To travel 720 km, an Express train takes 6 hours more than the Duronto train. If, however, the speed of the Express train is doubled, it then takes 2 hours less than the Duronto train to cover the same 720 km. What is the speed of the Duronto train (in km/h)?

Introduction / Context:
This is a two-variable time and speed problem involving two trains, Express and Duronto, travelling the same fixed distance under different speed conditions. The Express train is slower initially, taking 6 hours more than Duronto, but when its speed is doubled, it becomes faster and arrives 2 hours earlier than Duronto. Using these comparative time statements, we can form equations and solve for the speed of the Duronto train. Such questions are very common in railway aptitude and competitive exams.

Given Data / Assumptions:
- Distance travelled by both trains = 720 km.
- Let the speed of Duronto be v_D km/h.
- Let the speed of Express initially be v_E km/h.
- Express initially takes 6 hours more than Duronto: time_E1 = time_D + 6.
- When Express speed is doubled to 2v_E, its time becomes 2 hours less than Duronto: time_E2 = time_D - 2.
- Both trains run at constant speeds on the same route.

Concept / Approach:
We first express the travel times in terms of the speeds and the fixed distance using time = distance / speed. For Duronto, time_D = 720 / v_D. For the Express train, time_E1 = 720 / v_E. Doubling the Express speed leads to a new time time_E2 = 720 / (2v_E). Using the two given relationships between these times, we obtain two equations. Solving these, we find time_D first and then compute v_D as distance divided by time_D.

Step-by-Step Solution:
Step 1: Let time_D = 720 / v_D and time_E1 = 720 / v_E.From the first condition: time_E1 = time_D + 6.So 720 / v_E = 720 / v_D + 6. (Equation 1)Step 2: When Express speed is doubled, its time is time_E2 = 720 / (2v_E) = (1/2) * (720 / v_E) = (1/2) * time_E1.Given that time_E2 = time_D - 2, so (1/2) * time_E1 = time_D - 2. (Equation 2)Step 3: Use Equation 1 to rewrite time_E1 in terms of time_D: time_E1 = time_D + 6.Substitute into Equation 2: (1/2) * (time_D + 6) = time_D - 2.Step 4: Solve for time_D:(time_D / 2) + 3 = time_D - 2.Rearrange: 3 + 2 = time_D - time_D / 2 ⇒ 5 = time_D / 2 ⇒ time_D = 10 hours.Step 5: Now find v_D using time_D = 720 / v_D.So v_D = 720 / time_D = 720 / 10 = 72 km/h.
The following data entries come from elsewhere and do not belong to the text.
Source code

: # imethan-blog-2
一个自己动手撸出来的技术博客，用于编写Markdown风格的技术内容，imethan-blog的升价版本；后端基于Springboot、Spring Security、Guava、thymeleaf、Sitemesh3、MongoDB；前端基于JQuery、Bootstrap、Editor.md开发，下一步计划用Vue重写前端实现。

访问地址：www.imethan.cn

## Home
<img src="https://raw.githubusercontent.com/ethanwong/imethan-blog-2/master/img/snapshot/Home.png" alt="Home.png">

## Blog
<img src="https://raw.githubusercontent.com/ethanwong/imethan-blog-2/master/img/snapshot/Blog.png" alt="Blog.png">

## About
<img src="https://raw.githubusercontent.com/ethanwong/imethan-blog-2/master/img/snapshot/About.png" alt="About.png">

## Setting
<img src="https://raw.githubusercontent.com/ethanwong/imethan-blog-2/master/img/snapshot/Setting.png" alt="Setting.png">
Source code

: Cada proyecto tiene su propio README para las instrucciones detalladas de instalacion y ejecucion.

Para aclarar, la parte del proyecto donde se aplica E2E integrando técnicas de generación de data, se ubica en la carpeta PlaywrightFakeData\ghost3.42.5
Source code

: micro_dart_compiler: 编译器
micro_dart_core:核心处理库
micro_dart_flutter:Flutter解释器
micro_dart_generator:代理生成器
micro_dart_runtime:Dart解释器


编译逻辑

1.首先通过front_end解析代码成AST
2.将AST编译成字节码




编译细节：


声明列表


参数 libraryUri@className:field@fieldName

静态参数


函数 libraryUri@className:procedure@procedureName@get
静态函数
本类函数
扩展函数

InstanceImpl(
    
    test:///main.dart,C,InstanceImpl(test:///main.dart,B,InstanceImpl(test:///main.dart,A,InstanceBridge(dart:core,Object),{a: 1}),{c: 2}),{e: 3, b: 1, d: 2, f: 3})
Verification / Alternative check:
With v_D = 72 km/h, time_D = 10 hours. From Equation 1, time_E1 = time_D + 6 = 16 hours, so v_E = 720 / 16 = 45 km/h. When Express speed is doubled to 90 km/h, its new time is time_E2 = 720 / 90 = 8 hours. Compare with Duronto: Duronto time = 10 hours. Indeed, 8 hours is 2 hours less than 10 hours, matching the second condition. Both conditions are satisfied, confirming v_D = 72 km/h is correct.
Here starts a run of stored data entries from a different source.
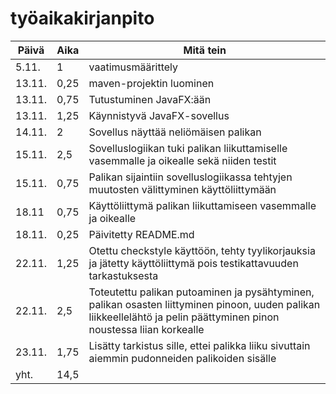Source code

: # työaikakirjanpito

Päivä | Aika | Mitä tein
------|------|----------
5.11. | 1 | vaatimusmäärittely
13.11. | 0,25 | maven-projektin luominen
13.11. | 0,75 | Tutustuminen JavaFX:ään
13.11. | 1,25 | Käynnistyvä JavaFX-sovellus
14.11. | 2 | Sovellus näyttää neliömäisen palikan
15.11. | 2,5 | Sovelluslogiikan tuki palikan liikuttamiselle vasemmalle ja oikealle sekä niiden testit
15.11. | 0,75 | Palikan sijaintiin sovelluslogiikassa tehtyjen muutosten välittyminen käyttöliittymään
18.11 | 0,75 | Käyttöliittymä palikan liikuttamiseen vasemmalle ja oikealle
18.11. | 0,25 | Päivitetty README.md
22.11. | 1,25 | Otettu checkstyle käyttöön, tehty tyylikorjauksia ja jätetty käyttöliittymä pois testikattavuuden tarkastuksesta
22.11. | 2,5 | Toteutettu palikan putoaminen ja pysähtyminen, palikan osasten liittyminen pinoon, uuden palikan liikkeellelähtö ja pelin päättyminen pinon noustessa liian korkealle
23.11. | 1,75 | Lisätty tarkistus sille, ettei palikka liiku sivuttain aiemmin pudonneiden palikoiden sisälle
yht. | 14,5 
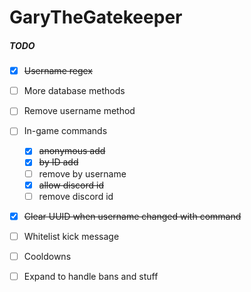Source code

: # GaryTheGatekeeper

##### TODO
- [X] ~~Username regex~~
- [ ] More database methods
- [ ] Remove username method
- [ ] In-game commands
  - [X] ~~anonymous add~~
  - [X] ~~by ID add~~
  - [ ] remove by username
  - [X] ~~allow discord id~~
  - [ ] remove discord id
- [X] ~~Clear UUID when username changed with command~~
- [ ] Whitelist kick message
- [ ] Cooldowns

- [ ] Expand to handle bans and stuff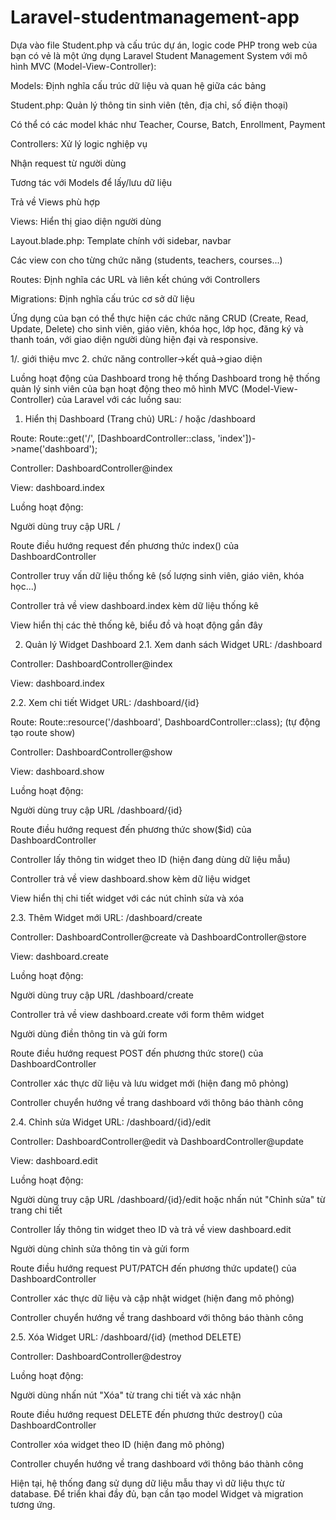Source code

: # Laravel-studentmanagement-app
Dựa vào file Student.php và cấu trúc dự án, logic code PHP trong web của bạn có vẻ là một ứng dụng Laravel Student Management System với mô hình MVC (Model-View-Controller):

Models: Định nghĩa cấu trúc dữ liệu và quan hệ giữa các bảng

Student.php: Quản lý thông tin sinh viên (tên, địa chỉ, số điện thoại)

Có thể có các model khác như Teacher, Course, Batch, Enrollment, Payment

Controllers: Xử lý logic nghiệp vụ

Nhận request từ người dùng

Tương tác với Models để lấy/lưu dữ liệu

Trả về Views phù hợp

Views: Hiển thị giao diện người dùng

Layout.blade.php: Template chính với sidebar, navbar

Các view con cho từng chức năng (students, teachers, courses...)

Routes: Định nghĩa các URL và liên kết chúng với Controllers

Migrations: Định nghĩa cấu trúc cơ sở dữ liệu

Ứng dụng của bạn có thể thực hiện các chức năng CRUD (Create, Read, Update, Delete) cho sinh viên, giáo viên, khóa học, lớp học, đăng ký và thanh toán, với giao diện người dùng hiện đại và responsive.


1/. giới thiệu mvc
2. chức năng 
controller->kết quả->giao diện 



Luồng hoạt động của Dashboard trong hệ thống
Dashboard trong hệ thống quản lý sinh viên của bạn hoạt động theo mô hình MVC (Model-View-Controller) của Laravel với các luồng sau:

1. Hiển thị Dashboard (Trang chủ)
URL: / hoặc /dashboard

Route: Route::get('/', [DashboardController::class, 'index'])->name('dashboard');

Controller: DashboardController@index

View: dashboard.index

Luồng hoạt động:

Người dùng truy cập URL /

Route điều hướng request đến phương thức index() của DashboardController

Controller truy vấn dữ liệu thống kê (số lượng sinh viên, giáo viên, khóa học...)

Controller trả về view dashboard.index kèm dữ liệu thống kê

View hiển thị các thẻ thống kê, biểu đồ và hoạt động gần đây

2. Quản lý Widget Dashboard
2.1. Xem danh sách Widget
URL: /dashboard

Controller: DashboardController@index

View: dashboard.index

2.2. Xem chi tiết Widget
URL: /dashboard/{id}

Route: Route::resource('/dashboard', DashboardController::class); (tự động tạo route show)

Controller: DashboardController@show

View: dashboard.show

Luồng hoạt động:

Người dùng truy cập URL /dashboard/{id}

Route điều hướng request đến phương thức show($id) của DashboardController

Controller lấy thông tin widget theo ID (hiện đang dùng dữ liệu mẫu)

Controller trả về view dashboard.show kèm dữ liệu widget

View hiển thị chi tiết widget với các nút chỉnh sửa và xóa

2.3. Thêm Widget mới
URL: /dashboard/create

Controller: DashboardController@create và DashboardController@store

View: dashboard.create

Luồng hoạt động:

Người dùng truy cập URL /dashboard/create

Controller trả về view dashboard.create với form thêm widget

Người dùng điền thông tin và gửi form

Route điều hướng request POST đến phương thức store() của DashboardController

Controller xác thực dữ liệu và lưu widget mới (hiện đang mô phỏng)

Controller chuyển hướng về trang dashboard với thông báo thành công

2.4. Chỉnh sửa Widget
URL: /dashboard/{id}/edit

Controller: DashboardController@edit và DashboardController@update

View: dashboard.edit

Luồng hoạt động:

Người dùng truy cập URL /dashboard/{id}/edit hoặc nhấn nút "Chỉnh sửa" từ trang chi tiết

Controller lấy thông tin widget theo ID và trả về view dashboard.edit

Người dùng chỉnh sửa thông tin và gửi form

Route điều hướng request PUT/PATCH đến phương thức update() của DashboardController

Controller xác thực dữ liệu và cập nhật widget (hiện đang mô phỏng)

Controller chuyển hướng về trang dashboard với thông báo thành công

2.5. Xóa Widget
URL: /dashboard/{id} (method DELETE)

Controller: DashboardController@destroy

Luồng hoạt động:

Người dùng nhấn nút "Xóa" từ trang chi tiết và xác nhận

Route điều hướng request DELETE đến phương thức destroy() của DashboardController

Controller xóa widget theo ID (hiện đang mô phỏng)

Controller chuyển hướng về trang dashboard với thông báo thành công

Hiện tại, hệ thống đang sử dụng dữ liệu mẫu thay vì dữ liệu thực từ database. Để triển khai đầy đủ, bạn cần tạo model Widget và migration tương ứng.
Why Other Options Are Wrong:
- A Duronto speed of 60 km/h would give time_D = 12 hours, which does not satisfy both relationships when you recompute Express times.
- Speeds such as 66 km/h or 78 km/h similarly fail either the “6 hours more” condition or the “2 hours less after doubling” condition.

Common Pitfalls:
Some candidates confuse which train is faster in each scenario and may swap the “more” and “less” conditions. Others try to guess speeds that “look nice” without forming proper equations, leading to inconsistent results. Carefully defining time_D and time_E1, translating the word statements literally into equations, and solving step by step is the most reliable method.

Final Answer:
The speed of the Duronto train is 72 km/h.